Тебе известны истины, открытые мудрым Зердустом; они суть эмблемы божества, чистейшие, нежели священный огонь, хранимый в храме Бактры. Будь твердо уверен, что род человеческий получит награду в будущей жизни. Ангелы, стрегущие мост, через который смертным переходить должно, положат на весы каждое из наших деяний. От нас самих зависит, утвердить или разрушить свои надежды, свое счастье.

«Как! — скажешь ты, — разве Ариманию позволено будет наказывать тех, которых сам он обманул, ввел в заблуждение?» Не сомневайся в том; заслужившие развратной жизнью наказание подлежат власти злого начала. Когда Оромазд оставляет несчастных смертным, в ту минуту Ариманий берет их под свое владычество, так точно, как тьма заступает вместо света, когда лучезарный Мифра скрывается за горы.

Для нас довольно знать, что Ариманий есть враг наш и желает торжествовать над нашей слабостью; на что доискиваться его начала? На что осведомляться о причинах его господствования? Разве нельзя возлагать упования на судьбы небес, не проникнув их таинств?

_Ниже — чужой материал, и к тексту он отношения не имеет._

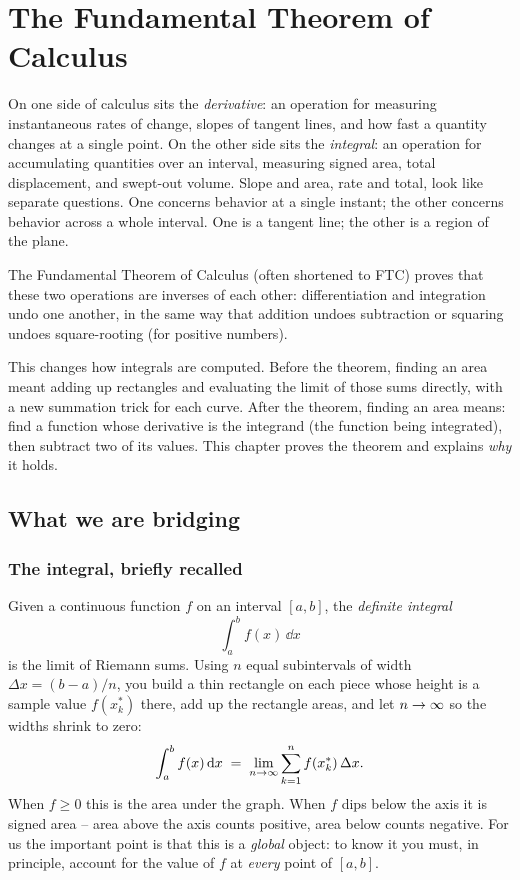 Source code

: \chapter{The Fundamental Theorem of Calculus}

On one side of calculus sits the \emph{derivative}: an operation for measuring
instantaneous rates of change, slopes of tangent lines, and how fast a quantity
changes at a single point. On the other side sits the \emph{integral}: an
operation for accumulating quantities over an interval, measuring
signed area, total displacement, and swept-out volume. Slope and area, rate and
total, look like separate questions. One concerns behavior at a single instant;
the other concerns behavior across a whole interval. One is a tangent line; the other is a region
of the plane.

The Fundamental Theorem of Calculus (often shortened to FTC) proves that these two
operations are inverses of each other: differentiation and integration undo one
another, in the same way that addition undoes subtraction or squaring undoes
square-rooting (for positive numbers).

This changes how integrals are computed. Before the theorem, finding an area meant
adding up rectangles and evaluating the limit of those sums directly, with a new
summation trick for each curve.
After the theorem, finding an area means: find a function whose derivative is
the integrand (the function being integrated), then subtract two of its values.
This chapter proves the theorem and explains \emph{why} it holds.

\section{What we are bridging}

\subsection{The integral, briefly recalled}

Given a continuous function $f$ on an interval $[a,b]$, the \emph{definite integral}
\[
  \int_a^b f(x)\,\dd x
\]
is the limit of Riemann sums. Using $n$ equal subintervals of width $\Delta x = (b-a)/n$,
you build a thin rectangle on each piece whose height is a sample value $f(x_k^*)$ there,
add up the rectangle areas, and let $n\to\infty$ so the widths shrink to zero:
\[
  \int_a^b f(x)\,\mathrm{d} x \;=\; \lim_{n\to\infty}\sum_{k=1}^{n} f(x_k^*)\,\Delta x .
\]
When $f\ge 0$ this is the area under the graph. When $f$ dips below the axis it
is signed area -- area above the axis counts positive, area below counts
negative. For us the important point is that this is a \emph{global} object: to
know it you must, in principle, account for the value of $f$ at \emph{every}
point of $[a,b]$.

Мы хотим достигнуть границ пространства неизмеримого, хотим слабым воображением перелететь за пределы времени и познать естество вечности; хотим проникнуть в сокровенные свойства добра и зла, их начало и продолжение; но тысячи томов написаны о сих предметах — и высокие истины не открыты; суетное дерзновение смертных никогда не поднимет таинственной завесы.

Премудрый Остан — которого ум уподоблялся росе небесной, освежающей засохшую землю — живучи между нами, наполнял божественным восторгом души слушателей, всегда жадных внимать ему, всегда счастливых его наставлениями. Ему известны были непременные законы природы; но он не дерзал изыскивать их причин начальных. Он учил, что стихии и существа, из них составленные, зависят от власти Иездана и управляются законом непременным, необходимым; но боги даровали на волю, озаряемую разумом; сия воля научает нас избирать добро, избегать зло и не мучить себя сомнениями в том, чего не можем постигнуть. Прощай.

М. К-ий.

Еще отрывки из Афинских писем / [Пер.] М.К-ий [М. Т. Каченовский] // Вестн. Европы. — 1804. — Ч. 16, N 13. — С. 43-52.



  1. В одном из предыдущих писем маг Смердис поносил Иппократа за то, что он не согласился по приглашению Артаксеркса приехать в Персию.
  2. Другое имя Оромазда.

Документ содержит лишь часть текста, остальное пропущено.